Your assignment:
The records that follow are to be transcribed word for word.

- Opening Delimiter -

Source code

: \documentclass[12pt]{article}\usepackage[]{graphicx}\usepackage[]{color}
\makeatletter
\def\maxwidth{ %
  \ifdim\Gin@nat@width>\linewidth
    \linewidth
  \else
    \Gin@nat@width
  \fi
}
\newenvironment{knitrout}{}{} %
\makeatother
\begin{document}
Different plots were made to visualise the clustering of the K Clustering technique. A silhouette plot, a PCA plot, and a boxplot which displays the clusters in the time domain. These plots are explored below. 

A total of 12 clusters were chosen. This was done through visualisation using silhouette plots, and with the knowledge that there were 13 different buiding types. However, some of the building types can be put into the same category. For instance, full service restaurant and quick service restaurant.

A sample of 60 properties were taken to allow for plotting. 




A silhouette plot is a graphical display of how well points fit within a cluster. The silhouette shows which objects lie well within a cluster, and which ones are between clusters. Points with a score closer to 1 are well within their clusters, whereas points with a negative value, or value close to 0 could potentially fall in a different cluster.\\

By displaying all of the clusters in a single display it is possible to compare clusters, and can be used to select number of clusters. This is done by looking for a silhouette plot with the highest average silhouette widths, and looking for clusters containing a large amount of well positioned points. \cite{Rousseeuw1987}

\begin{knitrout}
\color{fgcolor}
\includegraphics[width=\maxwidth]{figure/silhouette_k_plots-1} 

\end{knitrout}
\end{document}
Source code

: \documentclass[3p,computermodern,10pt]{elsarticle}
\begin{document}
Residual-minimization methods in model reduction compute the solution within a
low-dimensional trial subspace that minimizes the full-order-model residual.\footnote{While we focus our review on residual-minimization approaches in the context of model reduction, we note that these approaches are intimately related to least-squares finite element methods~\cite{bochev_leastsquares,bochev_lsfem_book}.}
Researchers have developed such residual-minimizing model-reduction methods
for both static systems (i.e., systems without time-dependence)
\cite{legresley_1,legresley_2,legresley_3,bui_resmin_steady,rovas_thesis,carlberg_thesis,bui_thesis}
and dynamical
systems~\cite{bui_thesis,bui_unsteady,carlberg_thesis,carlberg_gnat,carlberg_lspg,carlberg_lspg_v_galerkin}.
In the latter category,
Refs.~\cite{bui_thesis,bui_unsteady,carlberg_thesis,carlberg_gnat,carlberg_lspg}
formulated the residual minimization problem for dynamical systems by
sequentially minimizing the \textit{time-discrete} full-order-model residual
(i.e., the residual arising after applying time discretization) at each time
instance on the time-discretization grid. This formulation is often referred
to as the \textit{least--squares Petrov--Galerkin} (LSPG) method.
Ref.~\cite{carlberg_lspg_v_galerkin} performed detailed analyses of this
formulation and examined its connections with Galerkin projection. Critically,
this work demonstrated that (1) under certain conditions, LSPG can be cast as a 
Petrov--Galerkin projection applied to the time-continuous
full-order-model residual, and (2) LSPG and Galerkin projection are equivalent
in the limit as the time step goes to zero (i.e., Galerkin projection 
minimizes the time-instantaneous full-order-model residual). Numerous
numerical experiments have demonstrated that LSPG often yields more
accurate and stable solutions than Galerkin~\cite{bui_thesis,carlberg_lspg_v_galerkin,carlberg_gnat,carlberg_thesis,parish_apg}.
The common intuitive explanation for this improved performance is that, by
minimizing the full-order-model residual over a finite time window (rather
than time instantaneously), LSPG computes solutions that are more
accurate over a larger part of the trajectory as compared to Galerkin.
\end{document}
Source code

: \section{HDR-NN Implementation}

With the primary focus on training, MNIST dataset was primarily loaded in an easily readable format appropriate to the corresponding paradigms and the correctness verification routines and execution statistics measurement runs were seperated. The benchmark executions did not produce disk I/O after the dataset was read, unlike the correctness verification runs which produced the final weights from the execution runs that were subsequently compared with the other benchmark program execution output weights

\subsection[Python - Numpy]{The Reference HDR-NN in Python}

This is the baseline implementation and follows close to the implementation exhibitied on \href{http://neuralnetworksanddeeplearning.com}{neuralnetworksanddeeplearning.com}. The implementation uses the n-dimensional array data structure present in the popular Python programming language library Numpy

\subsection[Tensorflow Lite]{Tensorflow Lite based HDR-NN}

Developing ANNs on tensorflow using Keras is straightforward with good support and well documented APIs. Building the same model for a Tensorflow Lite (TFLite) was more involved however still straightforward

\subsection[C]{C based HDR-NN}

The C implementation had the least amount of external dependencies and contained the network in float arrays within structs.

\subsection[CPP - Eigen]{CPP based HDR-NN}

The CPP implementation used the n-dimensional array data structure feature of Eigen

- Closing Delimiter -

Solution below:
Source code

: \documentclass[12pt]{article}\usepackage[]{graphicx}\usepackage[]{color}
\makeatletter
\def\maxwidth{ %
  \ifdim\Gin@nat@width>\linewidth
    \linewidth
  \else
    \Gin@nat@width
  \fi
}
\newenvironment{knitrout}{}{} %
\makeatother
\begin{document}
Different plots were made to visualise the clustering of the K Clustering technique. A silhouette plot, a PCA plot, and a boxplot which displays the clusters in the time domain. These plots are explored below. 

A total of 12 clusters were chosen. This was done through visualisation using silhouette plots, and with the knowledge that there were 13 different buiding types. However, some of the building types can be put into the same category. For instance, full service restaurant and quick service restaurant.

A sample of 60 properties were taken to allow for plotting. 




A silhouette plot is a graphical display of how well points fit within a cluster. The silhouette shows which objects lie well within a cluster, and which ones are between clusters. Points with a score closer to 1 are well within their clusters, whereas points with a negative value, or value close to 0 could potentially fall in a different cluster.\\

By displaying all of the clusters in a single display it is possible to compare clusters, and can be used to select number of clusters. This is done by looking for a silhouette plot with the highest average silhouette widths, and looking for clusters containing a large amount of well positioned points. \cite{Rousseeuw1987}

\begin{knitrout}
\color{fgcolor}
\includegraphics[width=\maxwidth]{figure/silhouette_k_plots-1} 

\end{knitrout}
\end{document}
Source code

: \documentclass[3p,computermodern,10pt]{elsarticle}
\begin{document}
Residual-minimization methods in model reduction compute the solution within a
low-dimensional trial subspace that minimizes the full-order-model residual.\footnote{While we focus our review on residual-minimization approaches in the context of model reduction, we note that these approaches are intimately related to least-squares finite element methods~\cite{bochev_leastsquares,bochev_lsfem_book}.}
Researchers have developed such residual-minimizing model-reduction methods
for both static systems (i.e., systems without time-dependence)
\cite{legresley_1,legresley_2,legresley_3,bui_resmin_steady,rovas_thesis,carlberg_thesis,bui_thesis}
and dynamical
systems~\cite{bui_thesis,bui_unsteady,carlberg_thesis,carlberg_gnat,carlberg_lspg,carlberg_lspg_v_galerkin}.
In the latter category,
Refs.~\cite{bui_thesis,bui_unsteady,carlberg_thesis,carlberg_gnat,carlberg_lspg}
formulated the residual minimization problem for dynamical systems by
sequentially minimizing the \textit{time-discrete} full-order-model residual
(i.e., the residual arising after applying time discretization) at each time
instance on the time-discretization grid. This formulation is often referred
to as the \textit{least--squares Petrov--Galerkin} (LSPG) method.
Ref.~\cite{carlberg_lspg_v_galerkin} performed detailed analyses of this
formulation and examined its connections with Galerkin projection. Critically,
this work demonstrated that (1) under certain conditions, LSPG can be cast as a 
Petrov--Galerkin projection applied to the time-continuous
full-order-model residual, and (2) LSPG and Galerkin projection are equivalent
in the limit as the time step goes to zero (i.e., Galerkin projection 
minimizes the time-instantaneous full-order-model residual). Numerous
numerical experiments have demonstrated that LSPG often yields more
accurate and stable solutions than Galerkin~\cite{bui_thesis,carlberg_lspg_v_galerkin,carlberg_gnat,carlberg_thesis,parish_apg}.
The common intuitive explanation for this improved performance is that, by
minimizing the full-order-model residual over a finite time window (rather
than time instantaneously), LSPG computes solutions that are more
accurate over a larger part of the trajectory as compared to Galerkin.
\end{document}
Source code

: \section{HDR-NN Implementation}

With the primary focus on training, MNIST dataset was primarily loaded in an easily readable format appropriate to the corresponding paradigms and the correctness verification routines and execution statistics measurement runs were seperated. The benchmark executions did not produce disk I/O after the dataset was read, unlike the correctness verification runs which produced the final weights from the execution runs that were subsequently compared with the other benchmark program execution output weights

\subsection[Python - Numpy]{The Reference HDR-NN in Python}

This is the baseline implementation and follows close to the implementation exhibitied on \href{http://neuralnetworksanddeeplearning.com}{neuralnetworksanddeeplearning.com}. The implementation uses the n-dimensional array data structure present in the popular Python programming language library Numpy

\subsection[Tensorflow Lite]{Tensorflow Lite based HDR-NN}

Developing ANNs on tensorflow using Keras is straightforward with good support and well documented APIs. Building the same model for a Tensorflow Lite (TFLite) was more involved however still straightforward

\subsection[C]{C based HDR-NN}

The C implementation had the least amount of external dependencies and contained the network in float arrays within structs.

\subsection[CPP - Eigen]{CPP based HDR-NN}

The CPP implementation used the n-dimensional array data structure feature of Eigen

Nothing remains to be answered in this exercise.